Language Survival Guide for Americans
Before you board that plane for parts unknown, it pays to spend a few hours learning as much as you can about the local laws and customs of the countries you’ll be visiting. The world may seem like a global village, but there’s a world of difference between Kalamazoo and Kazakhstan.
If you first learn as much as you can about the country you’re going to visit the people and their customs and taboos you’ll be better able to cope with situations in which you find yourself. Bone up on the names of the leaders of the country: the president, prime minister, and royal families. Learn a bit about the local cuisine. The more you can do to distance yourself from that image of the “Ugly American” who doesn’t know anything about any country other than the U.S.A., the better. Far too often Americans figure can rush into another country without doing their homework and ooze by on personal charm. Since many Americans believe (deep down inside) that the U.S. is the center of the universe, they blithely assume everyone else should follow their rules. In fact, the rest of the world doesn’t really give a hoot about U.S. customs.

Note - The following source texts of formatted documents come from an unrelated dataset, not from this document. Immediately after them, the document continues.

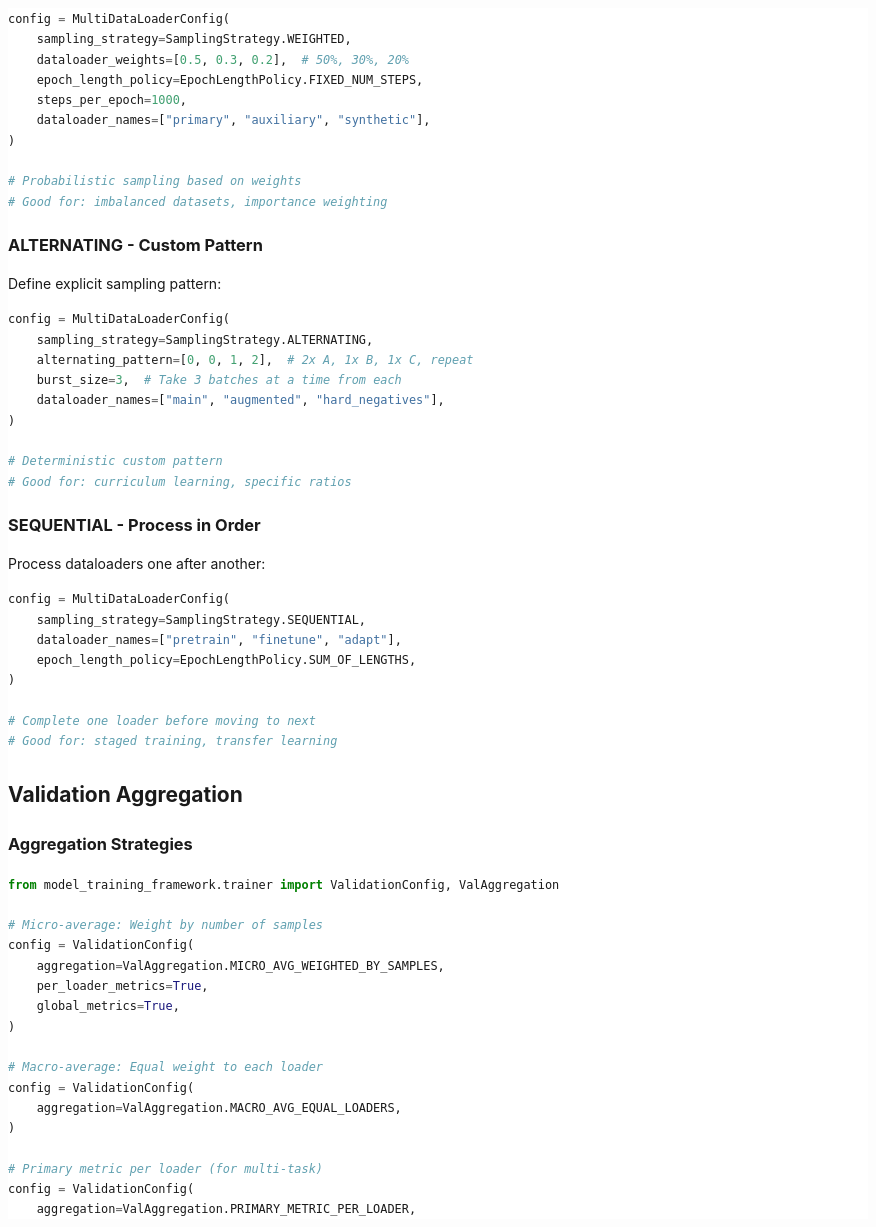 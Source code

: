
```python
config = MultiDataLoaderConfig(
    sampling_strategy=SamplingStrategy.WEIGHTED,
    dataloader_weights=[0.5, 0.3, 0.2],  # 50%, 30%, 20%
    epoch_length_policy=EpochLengthPolicy.FIXED_NUM_STEPS,
    steps_per_epoch=1000,
    dataloader_names=["primary", "auxiliary", "synthetic"],
)

# Probabilistic sampling based on weights
# Good for: imbalanced datasets, importance weighting
```

### ALTERNATING - Custom Pattern

Define explicit sampling pattern:

```python
config = MultiDataLoaderConfig(
    sampling_strategy=SamplingStrategy.ALTERNATING,
    alternating_pattern=[0, 0, 1, 2],  # 2x A, 1x B, 1x C, repeat
    burst_size=3,  # Take 3 batches at a time from each
    dataloader_names=["main", "augmented", "hard_negatives"],
)

# Deterministic custom pattern
# Good for: curriculum learning, specific ratios
```

### SEQUENTIAL - Process in Order

Process dataloaders one after another:

```python
config = MultiDataLoaderConfig(
    sampling_strategy=SamplingStrategy.SEQUENTIAL,
    dataloader_names=["pretrain", "finetune", "adapt"],
    epoch_length_policy=EpochLengthPolicy.SUM_OF_LENGTHS,
)

# Complete one loader before moving to next
# Good for: staged training, transfer learning
```

## Validation Aggregation

### Aggregation Strategies

```python
from model_training_framework.trainer import ValidationConfig, ValAggregation

# Micro-average: Weight by number of samples
config = ValidationConfig(
    aggregation=ValAggregation.MICRO_AVG_WEIGHTED_BY_SAMPLES,
    per_loader_metrics=True,
    global_metrics=True,
)

# Macro-average: Equal weight to each loader
config = ValidationConfig(
    aggregation=ValAggregation.MACRO_AVG_EQUAL_LOADERS,
)

# Primary metric per loader (for multi-task)
config = ValidationConfig(
    aggregation=ValAggregation.PRIMARY_METRIC_PER_LOADER,
```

The people of each country tend to mind their own cultural affairs, and usually assume that their way is the best way. If you’re traveling abroad especially on business you’ll be much more successful if you start looking out a bit for the other guy.
It doesn’t take much to learn a few phrases in the language of your host country, but it’s a nice, gracious effort that can speak volumes for your sensitivity and business acumen. We respect those who bother to learn our language, so take the time to learn at least a few words” please,” “thank you,” and “good morning” aren’t hard. Most toddlers can manage it, after all. While most of your business may well be conducted in English, knowing a few words in the other fellow’s lingo will likely earn you points.
Although English is often the second language in most countries, never take that for granted. Your hosts may have only learned English from a textbook but never really spoken it (just as scores of American high school students never really learn to speak the Spanish, French, or German they study).
Make it easy on your foreign hosts: When speaking English, don’t mumble or talk too fast but don’t speak at a snail’s pace, either, as though your host was a half-wit.
Saying, “gimme” instead of, “give it to me” or, “I dunno” for, “I don’t know” will be too hard for many people abroad to understand. Don’t speak in monotone: Put some inflection into your words.
If you notice a dazed, blank look stealing over your audience, repeat yourself by using different (simpler) words to say the same thing. Restating what you just said will ensure that you are getting your point across.
Silence Is Golden
Americans often feel nervous in the presence of silence. When there’s a pause, we instinctively want to fill it up because we interpret silence as some sort of social faux pas. In many other countries, silence is a good thing. When you feel the urge to burst out with nervous chitchat during negotiations, bite your lip, bite your tongue, and bite your fingernails if you have to, but try to pattern your silences after those of your colleagues.
Common colloquial American phrases may not mean much to a person living in Iceland. You may feel “out of the loop” or “out in left field,” but odds are if you say so, your foreign contacts won’t have the faintest idea what you’re talking about. And while you think your puns may be the funniest thing this side of the water cooler, in another country they’ll just confuse people. Avoid buzzwords, exaggerated terms, and euphemisms.